Let’s travel together.

Amazon Virtual Private Cloud (Amazon VPC)

Apa itu Amazon Virtual Private Cloud (Amazon VPC) ? Amazon Virtual Private Cloud (Amazon VPC) memungkinkan pengembang untuk membuat jaringan virtual untuk sumber daya di bagian awan Amazon Web Services yang terisolasi.

Pengguna AWS dapat terhubung ke Amazon VPC melalui gateway Internet, pusat data lokal melalui alat Koneksi Hardware Virtual Private Network (VPN) atau melalui berbagai alat AWS dan VPC vendor lainnya.
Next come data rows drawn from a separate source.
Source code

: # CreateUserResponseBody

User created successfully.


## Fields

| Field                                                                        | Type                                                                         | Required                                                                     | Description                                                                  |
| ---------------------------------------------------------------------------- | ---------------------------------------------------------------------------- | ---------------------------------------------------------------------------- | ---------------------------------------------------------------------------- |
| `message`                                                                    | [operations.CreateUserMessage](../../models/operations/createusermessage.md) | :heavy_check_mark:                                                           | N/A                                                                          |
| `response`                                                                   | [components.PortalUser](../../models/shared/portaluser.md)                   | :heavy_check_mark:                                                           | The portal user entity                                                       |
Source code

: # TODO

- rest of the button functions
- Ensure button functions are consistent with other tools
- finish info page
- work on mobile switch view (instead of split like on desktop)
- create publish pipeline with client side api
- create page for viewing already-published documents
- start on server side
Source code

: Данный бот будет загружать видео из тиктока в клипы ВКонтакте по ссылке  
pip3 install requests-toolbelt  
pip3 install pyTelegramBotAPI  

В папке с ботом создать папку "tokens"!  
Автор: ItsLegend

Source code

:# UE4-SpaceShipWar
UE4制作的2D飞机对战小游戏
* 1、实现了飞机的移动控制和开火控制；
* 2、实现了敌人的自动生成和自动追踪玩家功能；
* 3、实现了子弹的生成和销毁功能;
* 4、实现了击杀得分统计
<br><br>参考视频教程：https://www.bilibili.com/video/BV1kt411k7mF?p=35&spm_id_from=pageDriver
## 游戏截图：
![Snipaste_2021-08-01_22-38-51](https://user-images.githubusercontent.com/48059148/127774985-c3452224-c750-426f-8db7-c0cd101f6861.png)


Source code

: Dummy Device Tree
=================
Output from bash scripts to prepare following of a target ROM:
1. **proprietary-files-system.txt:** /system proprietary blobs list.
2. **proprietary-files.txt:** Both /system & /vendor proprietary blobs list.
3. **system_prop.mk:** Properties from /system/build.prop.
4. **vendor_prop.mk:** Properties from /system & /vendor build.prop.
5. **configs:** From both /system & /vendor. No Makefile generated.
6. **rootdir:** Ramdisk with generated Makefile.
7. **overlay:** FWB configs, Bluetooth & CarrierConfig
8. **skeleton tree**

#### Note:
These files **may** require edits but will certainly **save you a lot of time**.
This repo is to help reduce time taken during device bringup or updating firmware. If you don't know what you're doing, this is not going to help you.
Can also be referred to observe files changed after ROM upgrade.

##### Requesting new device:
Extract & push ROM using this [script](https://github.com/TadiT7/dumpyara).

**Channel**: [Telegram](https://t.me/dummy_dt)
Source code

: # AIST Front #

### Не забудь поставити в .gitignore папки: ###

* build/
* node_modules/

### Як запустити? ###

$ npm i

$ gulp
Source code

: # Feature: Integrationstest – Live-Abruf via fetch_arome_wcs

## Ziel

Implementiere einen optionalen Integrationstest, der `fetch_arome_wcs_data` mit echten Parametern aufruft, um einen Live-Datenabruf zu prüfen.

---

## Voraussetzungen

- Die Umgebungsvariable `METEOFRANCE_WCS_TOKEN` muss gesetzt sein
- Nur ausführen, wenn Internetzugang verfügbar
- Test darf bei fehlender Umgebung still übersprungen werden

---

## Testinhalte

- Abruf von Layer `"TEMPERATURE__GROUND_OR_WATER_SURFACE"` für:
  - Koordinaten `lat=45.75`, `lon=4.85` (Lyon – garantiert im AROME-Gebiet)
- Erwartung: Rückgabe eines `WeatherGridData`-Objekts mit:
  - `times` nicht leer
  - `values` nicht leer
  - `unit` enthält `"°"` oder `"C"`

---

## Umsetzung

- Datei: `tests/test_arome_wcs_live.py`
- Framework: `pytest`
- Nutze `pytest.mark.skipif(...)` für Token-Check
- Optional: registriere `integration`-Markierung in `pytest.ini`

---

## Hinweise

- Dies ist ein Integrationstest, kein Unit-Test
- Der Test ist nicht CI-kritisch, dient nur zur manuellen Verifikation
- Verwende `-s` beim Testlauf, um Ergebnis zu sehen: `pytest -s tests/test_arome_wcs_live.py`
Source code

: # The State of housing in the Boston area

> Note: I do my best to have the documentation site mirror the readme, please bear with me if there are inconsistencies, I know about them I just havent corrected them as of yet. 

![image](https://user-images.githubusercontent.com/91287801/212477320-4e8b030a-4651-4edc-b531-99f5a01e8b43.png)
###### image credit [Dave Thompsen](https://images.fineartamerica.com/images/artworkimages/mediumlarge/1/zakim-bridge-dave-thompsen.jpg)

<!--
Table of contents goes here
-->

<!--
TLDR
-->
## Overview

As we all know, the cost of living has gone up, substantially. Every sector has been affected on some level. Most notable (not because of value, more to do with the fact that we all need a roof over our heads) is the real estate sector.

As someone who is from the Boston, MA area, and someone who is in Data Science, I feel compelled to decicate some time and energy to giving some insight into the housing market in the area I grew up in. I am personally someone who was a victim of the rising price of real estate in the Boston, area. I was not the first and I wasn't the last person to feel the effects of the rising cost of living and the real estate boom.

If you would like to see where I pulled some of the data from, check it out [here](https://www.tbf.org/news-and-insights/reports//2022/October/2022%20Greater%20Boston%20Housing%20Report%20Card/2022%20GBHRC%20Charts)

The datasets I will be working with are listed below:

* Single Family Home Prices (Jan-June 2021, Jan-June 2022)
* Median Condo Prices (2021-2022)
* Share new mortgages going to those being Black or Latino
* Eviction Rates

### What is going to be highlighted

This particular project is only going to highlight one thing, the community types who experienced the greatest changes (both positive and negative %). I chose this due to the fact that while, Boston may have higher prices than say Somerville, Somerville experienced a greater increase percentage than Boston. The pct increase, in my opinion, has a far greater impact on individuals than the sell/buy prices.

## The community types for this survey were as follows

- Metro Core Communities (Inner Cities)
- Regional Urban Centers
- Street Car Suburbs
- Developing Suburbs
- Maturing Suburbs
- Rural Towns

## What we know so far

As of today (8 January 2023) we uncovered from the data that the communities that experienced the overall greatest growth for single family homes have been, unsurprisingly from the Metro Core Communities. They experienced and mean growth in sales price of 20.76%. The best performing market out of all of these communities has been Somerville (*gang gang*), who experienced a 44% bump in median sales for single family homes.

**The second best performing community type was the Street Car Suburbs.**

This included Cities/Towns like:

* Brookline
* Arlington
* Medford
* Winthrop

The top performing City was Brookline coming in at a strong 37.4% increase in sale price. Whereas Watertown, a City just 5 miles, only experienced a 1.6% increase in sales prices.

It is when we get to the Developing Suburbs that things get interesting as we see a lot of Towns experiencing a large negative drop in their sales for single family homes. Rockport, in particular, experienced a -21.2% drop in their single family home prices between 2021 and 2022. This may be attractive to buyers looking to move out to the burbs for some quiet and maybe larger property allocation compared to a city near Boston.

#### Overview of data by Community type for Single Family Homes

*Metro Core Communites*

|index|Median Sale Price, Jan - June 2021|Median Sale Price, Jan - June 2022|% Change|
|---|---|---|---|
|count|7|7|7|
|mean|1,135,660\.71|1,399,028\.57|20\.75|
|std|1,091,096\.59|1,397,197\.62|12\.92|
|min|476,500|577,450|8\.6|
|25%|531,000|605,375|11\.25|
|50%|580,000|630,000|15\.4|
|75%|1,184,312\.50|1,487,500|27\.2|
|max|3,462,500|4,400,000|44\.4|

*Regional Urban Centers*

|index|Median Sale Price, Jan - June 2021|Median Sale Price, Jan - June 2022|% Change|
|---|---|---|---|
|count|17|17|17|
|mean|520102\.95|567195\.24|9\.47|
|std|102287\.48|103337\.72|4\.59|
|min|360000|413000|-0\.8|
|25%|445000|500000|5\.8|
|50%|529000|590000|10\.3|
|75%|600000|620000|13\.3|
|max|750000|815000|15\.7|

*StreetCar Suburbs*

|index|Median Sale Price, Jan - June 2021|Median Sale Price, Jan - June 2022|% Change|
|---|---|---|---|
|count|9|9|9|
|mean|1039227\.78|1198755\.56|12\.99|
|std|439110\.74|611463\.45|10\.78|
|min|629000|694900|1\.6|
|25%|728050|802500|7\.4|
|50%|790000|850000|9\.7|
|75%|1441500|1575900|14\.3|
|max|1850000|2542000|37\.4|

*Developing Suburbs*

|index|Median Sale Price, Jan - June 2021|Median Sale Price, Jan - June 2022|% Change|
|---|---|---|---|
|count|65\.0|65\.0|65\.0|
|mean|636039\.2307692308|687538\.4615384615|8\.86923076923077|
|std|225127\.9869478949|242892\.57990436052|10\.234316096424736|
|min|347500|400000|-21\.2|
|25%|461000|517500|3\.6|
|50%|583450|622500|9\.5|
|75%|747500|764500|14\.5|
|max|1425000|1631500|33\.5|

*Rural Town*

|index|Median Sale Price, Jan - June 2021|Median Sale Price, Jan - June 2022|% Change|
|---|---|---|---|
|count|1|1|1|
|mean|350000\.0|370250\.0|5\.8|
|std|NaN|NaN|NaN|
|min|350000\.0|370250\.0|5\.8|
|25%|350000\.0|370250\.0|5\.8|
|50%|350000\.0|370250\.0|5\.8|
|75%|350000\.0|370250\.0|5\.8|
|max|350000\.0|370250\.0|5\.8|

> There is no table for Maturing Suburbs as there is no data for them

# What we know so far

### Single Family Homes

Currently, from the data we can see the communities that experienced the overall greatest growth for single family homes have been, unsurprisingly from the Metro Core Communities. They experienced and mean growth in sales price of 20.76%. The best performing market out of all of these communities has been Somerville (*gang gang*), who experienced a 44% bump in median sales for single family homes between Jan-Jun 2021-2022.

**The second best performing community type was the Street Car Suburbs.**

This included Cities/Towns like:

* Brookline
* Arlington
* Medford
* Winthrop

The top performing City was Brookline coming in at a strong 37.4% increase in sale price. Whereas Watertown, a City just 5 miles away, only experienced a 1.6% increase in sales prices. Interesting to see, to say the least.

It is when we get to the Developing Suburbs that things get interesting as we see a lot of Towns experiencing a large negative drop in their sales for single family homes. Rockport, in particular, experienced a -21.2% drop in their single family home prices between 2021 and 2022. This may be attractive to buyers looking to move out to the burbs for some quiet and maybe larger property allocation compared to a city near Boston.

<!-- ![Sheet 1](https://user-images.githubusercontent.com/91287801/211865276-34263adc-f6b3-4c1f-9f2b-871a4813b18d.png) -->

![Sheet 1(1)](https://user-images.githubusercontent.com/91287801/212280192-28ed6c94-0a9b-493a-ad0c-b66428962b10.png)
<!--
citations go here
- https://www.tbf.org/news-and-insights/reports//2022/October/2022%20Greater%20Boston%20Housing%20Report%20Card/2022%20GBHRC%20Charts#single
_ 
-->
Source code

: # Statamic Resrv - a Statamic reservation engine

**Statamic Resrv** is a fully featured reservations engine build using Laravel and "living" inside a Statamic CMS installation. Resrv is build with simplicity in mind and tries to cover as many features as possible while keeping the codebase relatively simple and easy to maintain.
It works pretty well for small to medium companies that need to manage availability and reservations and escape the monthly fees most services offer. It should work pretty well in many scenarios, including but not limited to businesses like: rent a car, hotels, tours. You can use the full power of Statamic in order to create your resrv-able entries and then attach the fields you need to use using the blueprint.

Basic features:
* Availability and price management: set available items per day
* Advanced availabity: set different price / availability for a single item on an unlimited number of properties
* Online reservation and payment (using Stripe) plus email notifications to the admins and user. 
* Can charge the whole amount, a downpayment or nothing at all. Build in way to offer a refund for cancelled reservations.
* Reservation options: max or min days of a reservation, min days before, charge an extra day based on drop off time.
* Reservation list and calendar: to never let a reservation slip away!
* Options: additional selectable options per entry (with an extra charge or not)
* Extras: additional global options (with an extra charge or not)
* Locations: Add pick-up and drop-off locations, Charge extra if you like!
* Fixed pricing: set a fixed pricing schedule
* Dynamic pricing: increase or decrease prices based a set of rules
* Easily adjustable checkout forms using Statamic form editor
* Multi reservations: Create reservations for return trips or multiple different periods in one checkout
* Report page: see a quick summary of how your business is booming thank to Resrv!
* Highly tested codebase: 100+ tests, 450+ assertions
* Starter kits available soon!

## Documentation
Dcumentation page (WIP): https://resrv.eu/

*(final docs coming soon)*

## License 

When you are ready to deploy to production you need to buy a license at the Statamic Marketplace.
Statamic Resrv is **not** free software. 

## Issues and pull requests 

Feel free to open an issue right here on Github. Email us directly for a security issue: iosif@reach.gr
Amazon VPC memungkinkan kontrol yang lebih rinci dari jaringan cloud, yang menyediakan lapisan keamanan ekstra untuk beban kerja dan data. Seorang pengguna dapat menentukan konfigurasi jaringan seperti rentang alamat IP serta tabel rute dan mengelola gateway jaringan dan subnet; subnet adalah bagian terpisah yang lebih kecil dari keseluruhan jaringan. Amazon VPC memungkinkan pengembang untuk membuat grup keamanan untuk menetapkan batas lalu lintas masuk dan keluar ke instance Amazon Elastic Compute Cloud (EC2) dan daftar kontrol akses jaringan untuk membolehkan atau menolak lalu lintas ke subnet.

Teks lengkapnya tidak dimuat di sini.